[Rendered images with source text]
^^^^^^^^
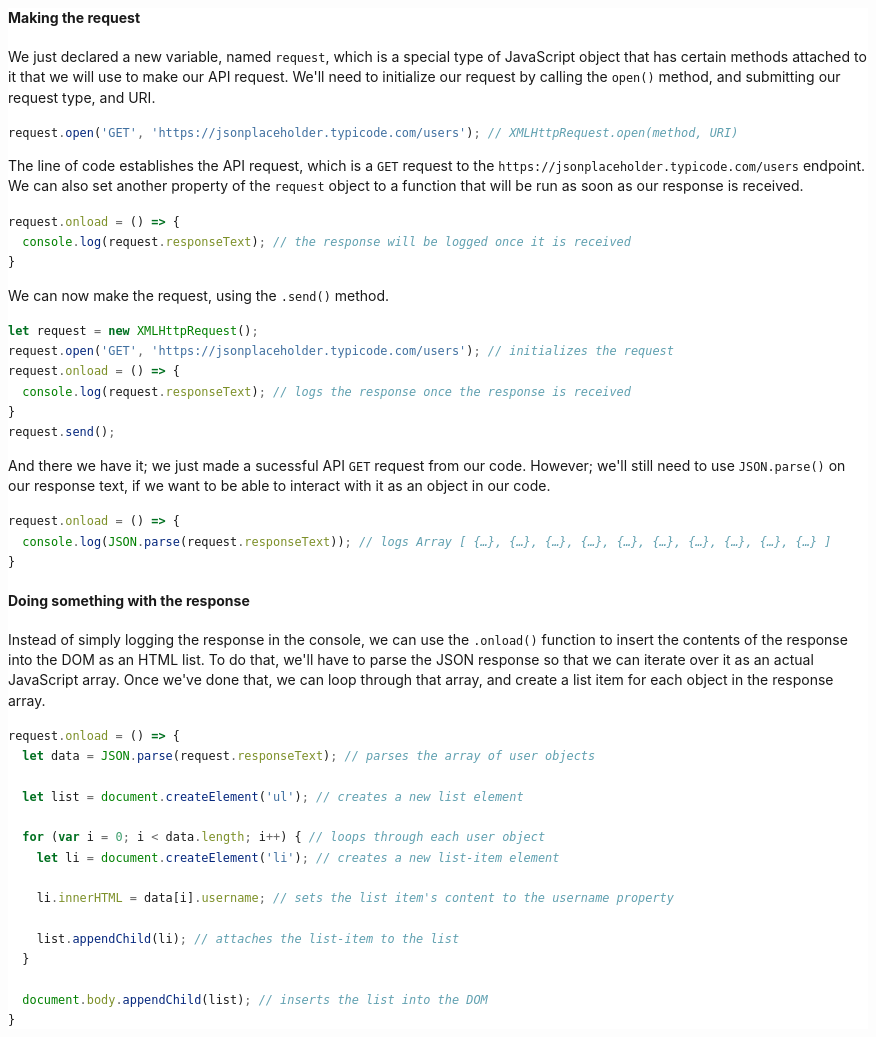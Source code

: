#### Making the request

We just declared a new variable, named `request`, which is a special type of JavaScript object that has certain methods  attached to it that we will use to make our API request. We'll need to  initialize our request by calling the `open()` method, and submitting our request type, and URI.

```js
request.open('GET', 'https://jsonplaceholder.typicode.com/users'); // XMLHttpRequest.open(method, URI)
```

The line of code establishes the API request, which is a `GET` request to the `https://jsonplaceholder.typicode.com/users` endpoint. We can also set another property of the `request` object to a function that will be run as soon as our response is received.

```js
request.onload = () => {
  console.log(request.responseText); // the response will be logged once it is received
}
```

We can now make the request, using the `.send()` method.

```js
let request = new XMLHttpRequest();
request.open('GET', 'https://jsonplaceholder.typicode.com/users'); // initializes the request
request.onload = () => {
  console.log(request.responseText); // logs the response once the response is received
}
request.send();
```

And there we have it; we just made a sucessful API `GET` request from our code. However; we'll still need to use `JSON.parse()` on our response text, if we want to be able to interact with it as an object in our code.

```js
request.onload = () => {
  console.log(JSON.parse(request.responseText)); // logs Array [ {…}, {…}, {…}, {…}, {…}, {…}, {…}, {…}, {…}, {…} ]
}
```

#### Doing something with the response

Instead of simply logging the response in the console, we can use the `.onload()` function to insert the contents of the response into the DOM as an HTML list. To do that, we'll have to parse the JSON response so that we can  iterate over it as an actual JavaScript array. Once we've done that, we  can loop through that array, and create a list item for each object in  the response array.

```js
request.onload = () => {
  let data = JSON.parse(request.responseText); // parses the array of user objects

  let list = document.createElement('ul'); // creates a new list element

  for (var i = 0; i < data.length; i++) { // loops through each user object
    let li = document.createElement('li'); // creates a new list-item element

    li.innerHTML = data[i].username; // sets the list item's content to the username property

    list.appendChild(li); // attaches the list-item to the list
  }

  document.body.appendChild(list); // inserts the list into the DOM
}
```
^^^^^^^^
Please reproduce the lines from the line with "And there we" to the line with "#### Doing something with the response", both ends included, exactly as they appear above.

And there we have it; we just made a sucessful API `GET` request from our code. However; we'll still need to use `JSON.parse()` on our response text, if we want to be able to interact with it as an object in our code.

```js
request.onload = () => {
  console.log(JSON.parse(request.responseText)); // logs Array [ {…}, {…}, {…}, {…}, {…}, {…}, {…}, {…}, {…}, {…} ]
}
```

#### Doing something with the response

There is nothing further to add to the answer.